Video: Reading and Writing Numbers up to 100

In this video, we will learn how to model, read and write Numbers up to 100.

07:22

Video Transcript

Reading and Writing Numbers up to 100

In this video, we will learn how to model, read, and write numbers to 100 in digits and words. We can write numbers using digits or words. The two-digit numbers up to 100 have an amount of tens and ones. We can model these numbers using maths equipment, like ten frames or place value blocks.

What number is shown in this model? This is a ten frame. And it’s full; it has 10 counters. We can write this in our place value chart. Our number has one ten. We call these counters the ones. This is because the ten frame is not yet full; it has less than 10 counters.

How many ones are there? Did you count? There are eight ones. One ten and eight ones is 18. How would we write this number in words? 18 is a teen number. These are the numbers between 10 and 20. Let’s practice writing the teen numbers in words. Eleven, twelve, thirteen, fourteen, fifteen, sixteen, seventeen, eighteen, nineteen. This is how we write 18 in digits, and this is how we write 18 in words.

When we write numbers between 20 and 100 in words, we need to use a tens word and a ones word. The tens digit in the number 65 is worth 60. Six tens are 60. So, our tens word is 60. And the five digit in 65 is worth five ones. So, our ones word is five. We wrote the number 65 in digits and words.

How would we write the number 49 using digits? We write 40 as four tens and the nine as nine ones. This is how you write the number 49 in digits. The four tens are worth 40, and the nines digit is worth nine ones. We wrote the number 49 in digits and words. Let’s practice modeling, reading, and writing numbers to 100 in digits and words.

Noah and Emma tried to read the number given. Emma said it is 74, and Noah said it is 47. Who said the right answer?

Noah and Emma are trying to work out which number is shown in the model. We know it’s a two-digit number because it has an amount of tens and ones. Emma thinks the number is 74, and Noah thinks the number is 47. Let’s count the tens and ones to find out who’s right.

How many tens are there in the tens part of this number? One, two, three, four, five, six, seven. So, we can write a seven in the tens place. Did you count the ones? There are four. Seven tens and four ones is 74. So, Emma was right. It looks like Noah wrote the tens and ones digits the wrong way round. The number given is 74. So, Emma was right.

Write the given number in words.

We’re shown a two-digit number. And we have to write it in words. How many tens does this number have? One, two, three, four, five, six. We have six tens. Now, let’s count the ones.

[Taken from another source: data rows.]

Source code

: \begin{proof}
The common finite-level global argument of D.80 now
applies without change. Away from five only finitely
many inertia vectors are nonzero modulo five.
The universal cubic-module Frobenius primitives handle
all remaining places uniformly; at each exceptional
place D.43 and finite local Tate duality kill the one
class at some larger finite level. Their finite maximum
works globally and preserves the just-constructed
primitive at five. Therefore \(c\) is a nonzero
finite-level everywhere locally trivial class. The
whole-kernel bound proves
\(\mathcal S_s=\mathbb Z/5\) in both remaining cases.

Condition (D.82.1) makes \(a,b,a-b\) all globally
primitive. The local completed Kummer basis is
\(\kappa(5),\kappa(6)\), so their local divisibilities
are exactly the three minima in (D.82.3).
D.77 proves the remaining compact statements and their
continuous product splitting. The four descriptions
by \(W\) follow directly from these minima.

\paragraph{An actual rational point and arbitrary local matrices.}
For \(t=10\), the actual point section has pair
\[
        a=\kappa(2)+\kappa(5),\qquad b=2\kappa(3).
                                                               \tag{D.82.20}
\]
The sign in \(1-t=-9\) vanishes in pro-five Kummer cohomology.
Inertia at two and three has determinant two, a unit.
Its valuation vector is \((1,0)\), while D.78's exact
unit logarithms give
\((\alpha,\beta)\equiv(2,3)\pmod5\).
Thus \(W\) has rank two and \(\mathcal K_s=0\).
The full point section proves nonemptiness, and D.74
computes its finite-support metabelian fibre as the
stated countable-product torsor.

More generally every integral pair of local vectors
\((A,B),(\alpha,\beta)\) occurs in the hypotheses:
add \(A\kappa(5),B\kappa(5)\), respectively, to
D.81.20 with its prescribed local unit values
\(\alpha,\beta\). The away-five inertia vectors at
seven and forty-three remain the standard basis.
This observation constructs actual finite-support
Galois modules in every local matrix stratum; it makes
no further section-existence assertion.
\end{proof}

One, two, three, four, five, six, seven. Six tens and seven ones. We’ve written the number in digits. The number is 67. Six tens are 60. 10, 20, 30, 40, 50, 60. And this is how we write 60 in words. This is the tens part of the number, 60.

And we know that the ones part of the number is worth seven. This is how we write seven in words. The given number is 67. And this is how we write it in words.

Daniel writes fifty-seven in words. Write that number in digits.

Daniel has written the number fifty-seven using words. Now, we have to write the same number using digits. The tens part of Daniel’s number is fifty. We can model fifty using five tens. 10, 20, 30, 40, 50. Daniel’s number has five tens, worth 50, and seven ones. We wrote the number 57 using digits. Five tens and seven ones is 57.

Write the number 85 in words.

We can model the number 85 using eight tens. Eight tens are 80. 10, 20, 30, 40, 50, 60, 70, 80. 85 has eight tens and five ones. We know the tens part of the number 85 is worth 80. And this is how we write five in words. The tens part of the number is 80, and the ones part is five, 85. We wrote the number 85 in words.

What have we learned in this video? We learned how to model, read, and write numbers up to 100 in digits and words.